ArtFeast is just around the corner. This year’s event is slated for February 24-26. It is a weekend of fine art, food, wine, fashion, and homes. All of this fun and food helps young people develop the skills needed to creatively respond to life. The weekend’s events include the Art of Fashion runway show, the Edible Art tour, the Art of Home tour, the gala Gourmet Dinner and Auction, and the Artist’s Champagne Brunch.
We are very excited be one of the more than 30 Santa Fe galleries participating in the Edible Art Tour (EAT), and we are also proud to be teaming up with Blue Corn Brewery and Chef David Sandberg for this year’s EAT event. The menu David has prepared is certainly not to be missed!
Chef David Sandberg
Born and raised in Missouri, David became interested in food and cooking at a young age – sitting on the kitchen counter and helping his mom, Sue, prepare dinner. He retained his interest and earned a degree from the school of Hotel & Restaurant Management at the University of Missouri – Columbia. During his studies, David managed a South-West style restaurant and fell in love with the flavors and style of cooking.

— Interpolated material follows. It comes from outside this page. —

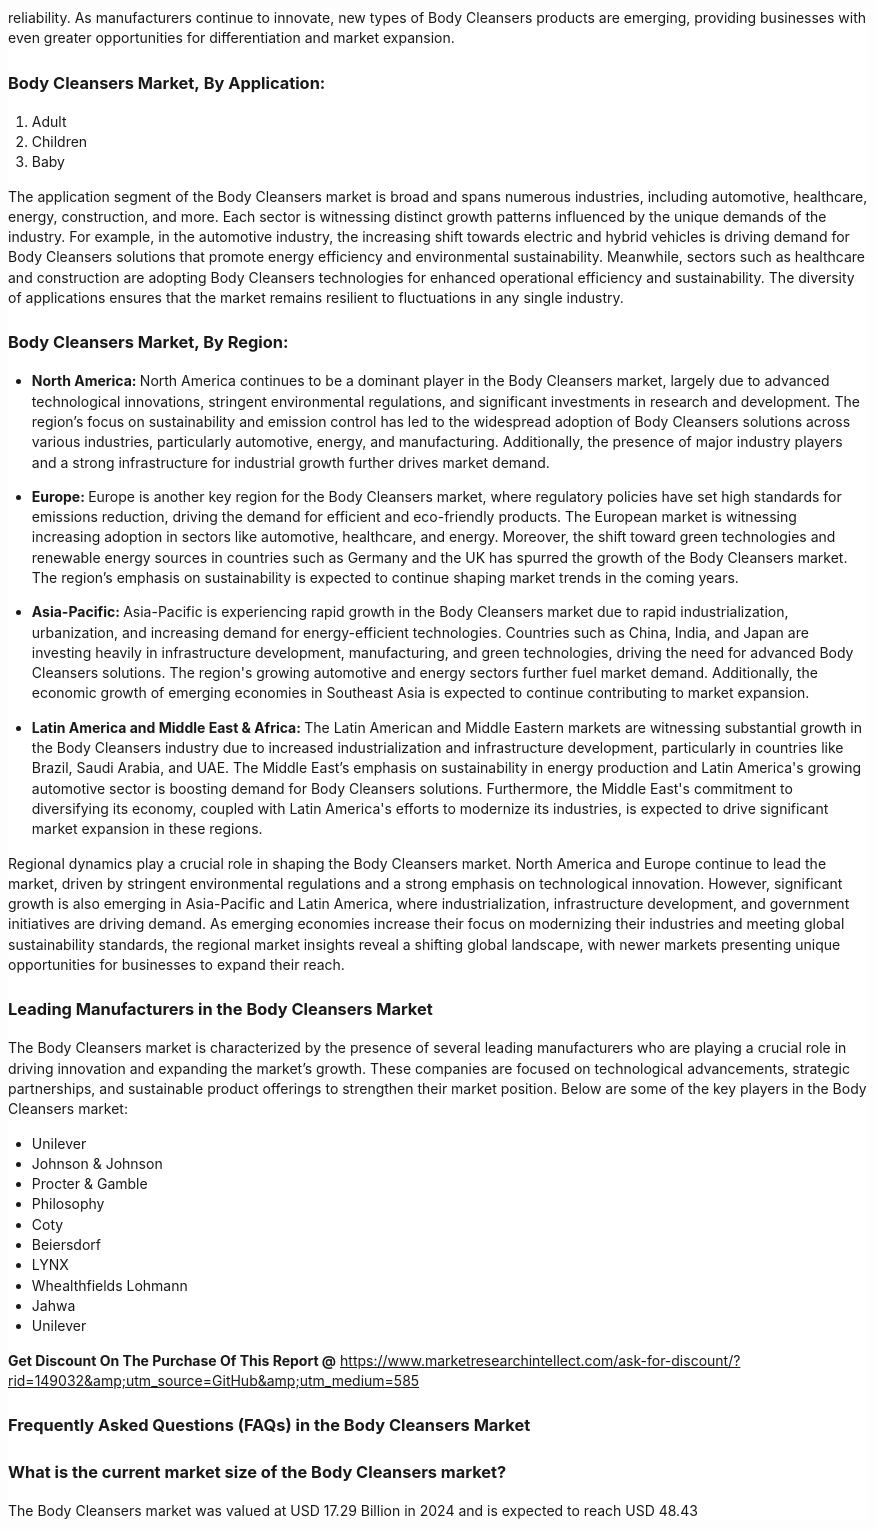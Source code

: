 reliability. As manufacturers continue to innovate, new types of Body Cleansers products are emerging, providing businesses with even greater opportunities for differentiation and market expansion.</p><h3>Body Cleansers Market,&nbsp;By Application:</h3><ol><li>Adult<li> Children<li> Baby</li></ol><p>The application segment of the Body Cleansers market is broad and spans numerous industries, including automotive, healthcare, energy, construction, and more. Each sector is witnessing distinct growth patterns influenced by the unique demands of the industry. For example, in the automotive industry, the increasing shift towards electric and hybrid vehicles is driving demand for Body Cleansers solutions that promote energy efficiency and environmental sustainability. Meanwhile, sectors such as healthcare and construction are adopting Body Cleansers technologies for enhanced operational efficiency and sustainability. The diversity of applications ensures that the market remains resilient to fluctuations in any single industry.</p><h3>Body Cleansers Market, By Region:</h3><ul><li><p><strong>North America:&nbsp;</strong>North America continues to be a dominant player in the Body Cleansers market, largely due to advanced technological innovations, stringent environmental regulations, and significant investments in research and development. The region&rsquo;s focus on sustainability and emission control has led to the widespread adoption of Body Cleansers solutions across various industries, particularly automotive, energy, and manufacturing. Additionally, the presence of major industry players and a strong infrastructure for industrial growth further drives market demand.</p></li><li><p><strong><strong>Europe:&nbsp;</strong></strong>Europe is another key region for the Body Cleansers market, where regulatory policies have set high standards for emissions reduction, driving the demand for efficient and eco-friendly products. The European market is witnessing increasing adoption in sectors like automotive, healthcare, and energy. Moreover, the shift toward green technologies and renewable energy sources in countries such as Germany and the UK has spurred the growth of the Body Cleansers market. The region&rsquo;s emphasis on sustainability is expected to continue shaping market trends in the coming years.</p></li><li><p><strong><strong>Asia-Pacific:&nbsp;</strong></strong>Asia-Pacific is experiencing rapid growth in the Body Cleansers market due to rapid industrialization, urbanization, and increasing demand for energy-efficient technologies. Countries such as China, India, and Japan are investing heavily in infrastructure development, manufacturing, and green technologies, driving the need for advanced Body Cleansers solutions. The region's growing automotive and energy sectors further fuel market demand. Additionally, the economic growth of emerging economies in Southeast Asia is expected to continue contributing to market expansion.</p></li><li><p><strong><strong>Latin America and Middle East &amp; Africa:&nbsp;</strong></strong>The Latin American and Middle Eastern markets are witnessing substantial growth in the Body Cleansers industry due to increased industrialization and infrastructure development, particularly in countries like Brazil, Saudi Arabia, and UAE. The Middle East&rsquo;s emphasis on sustainability in energy production and Latin America's growing automotive sector is boosting demand for Body Cleansers solutions. Furthermore, the Middle East's commitment to diversifying its economy, coupled with Latin America's efforts to modernize its industries, is expected to drive significant market expansion in these regions.</p></li></ul><p>Regional dynamics play a crucial role in shaping the Body Cleansers market. North America and Europe continue to lead the market, driven by stringent environmental regulations and a strong emphasis on technological innovation. However, significant growth is also emerging in Asia-Pacific and Latin America, where industrialization, infrastructure development, and government initiatives are driving demand. As emerging economies increase their focus on modernizing their industries and meeting global sustainability standards, the regional market insights reveal a shifting global landscape, with newer markets presenting unique opportunities for businesses to expand their reach.</p><h3><strong>Leading Manufacturers in the Body Cleansers Market</strong></h3><p>The Body Cleansers market is characterized by the presence of several leading manufacturers who are playing a crucial role in driving innovation and expanding the market&rsquo;s growth. These companies are focused on technological advancements, strategic partnerships, and sustainable product offerings to strengthen their market position. Below are some of the key players in the Body Cleansers market:</p></div><div class="article-main__content" data-test-id="publishing-text-block"><ul><li><span class="">Unilever<li> Johnson & Johnson<li> Procter & Gamble<li> Philosophy<li> Coty<li> Beiersdorf<li> LYNX<li> Whealthfields Lohmann<li> Jahwa<li> Unilever</span></li></ul></div><div class="article-main__content" data-test-id="publishing-text-block"><p><span class="font-[700]"><strong>Get Discount On The Purchase Of This Report @</strong> <a href="https://www.marketresearchintellect.com/ask-for-discount/?rid=149032&amp;utm_source=GitHub&amp;utm_medium=585" data-fr-linked="true">https://www.marketresearchintellect.com/ask-for-discount/?rid=149032&amp;utm_source=GitHub&amp;utm_medium=585</a></span></p></div><div class="article-main__content" data-test-id="publishing-text-block"><h3><strong>Frequently Asked Questions (FAQs) in the Body Cleansers Market</strong></h3><h3><strong>What is the current market size of the Body Cleansers market?</strong></h3><p>The Body Cleansers market was valued at USD 17.29 Billion in 2024 and is expected to reach USD 48.43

With a strong sense of adventure, David’s work and travels have taken him to kitchens and brew pubs in Holland; Providence, Rhode Island; and Kansas City and Lawrence, Kansas. In Lawrence, he worked in the first legal brewing company in Kansas since Prohibition. It was also in Lawrence where he met his future wife, Stefanie (she still tolerates him after all these years). They later married right here in Santa Fe.
Since moving to Santa Fe, David has worked under Chef Christopher Mclean at Red Sage in Buffalo Thunder and Chef Charles Dale at Terra in Encantado. As Chef at Blue Corn Brewery, he thrills to be back in a Brewhouse environment, which he identifies as a fun and highly energetic environment where the customers are very engaging and friendly.

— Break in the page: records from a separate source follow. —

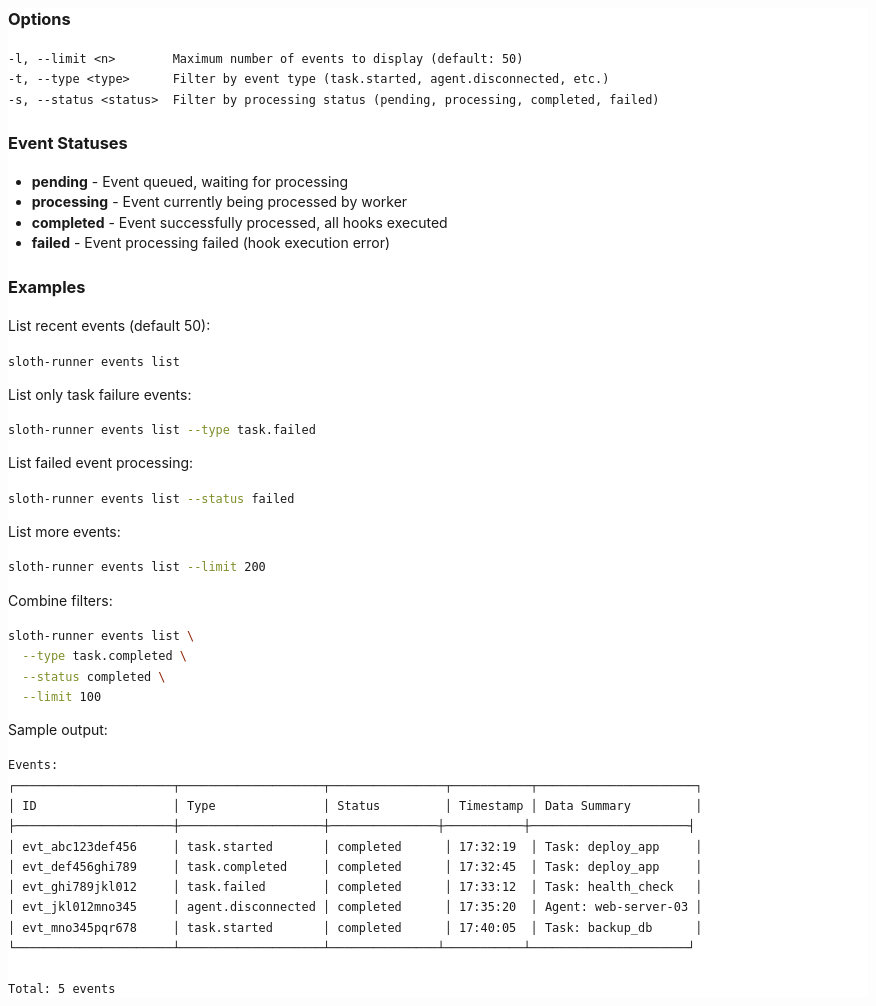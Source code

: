 ### Options

```
-l, --limit <n>        Maximum number of events to display (default: 50)
-t, --type <type>      Filter by event type (task.started, agent.disconnected, etc.)
-s, --status <status>  Filter by processing status (pending, processing, completed, failed)
```

### Event Statuses

- **pending** - Event queued, waiting for processing
- **processing** - Event currently being processed by worker
- **completed** - Event successfully processed, all hooks executed
- **failed** - Event processing failed (hook execution error)

### Examples

List recent events (default 50):

```bash
sloth-runner events list
```

List only task failure events:

```bash
sloth-runner events list --type task.failed
```

List failed event processing:

```bash
sloth-runner events list --status failed
```

List more events:

```bash
sloth-runner events list --limit 200
```

Combine filters:

```bash
sloth-runner events list \
  --type task.completed \
  --status completed \
  --limit 100
```

Sample output:

```
Events:
┌──────────────────────┬────────────────────┬────────────────┬───────────┬──────────────────────┐
│ ID                   │ Type               │ Status         │ Timestamp │ Data Summary         │
├──────────────────────┼────────────────────┼───────────────┼───────────┼──────────────────────┤
│ evt_abc123def456     │ task.started       │ completed      │ 17:32:19  │ Task: deploy_app     │
│ evt_def456ghi789     │ task.completed     │ completed      │ 17:32:45  │ Task: deploy_app     │
│ evt_ghi789jkl012     │ task.failed        │ completed      │ 17:33:12  │ Task: health_check   │
│ evt_jkl012mno345     │ agent.disconnected │ completed      │ 17:35:20  │ Agent: web-server-03 │
│ evt_mno345pqr678     │ task.started       │ completed      │ 17:40:05  │ Task: backup_db      │
└──────────────────────┴────────────────────┴───────────────┴───────────┴──────────────────────┘

Total: 5 events
```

Over the last year, David has been bringing new energy and passion into the Blue Corn menu, emphasizing the fantastic beers that are brewed in-house and highlighting seasonal, locally-grown products. Head brewer, John Bullard, and Chef David enjoy hosting monthly Beer Dinners and other events as well as combining efforts to create ever-changing Brewer’s Pairings and specials. While creating an array of new items, David is also enthusiastic about maintaining the long-standing tradition of authentic Northern New Mexican cuisine that Blue Corn boasts.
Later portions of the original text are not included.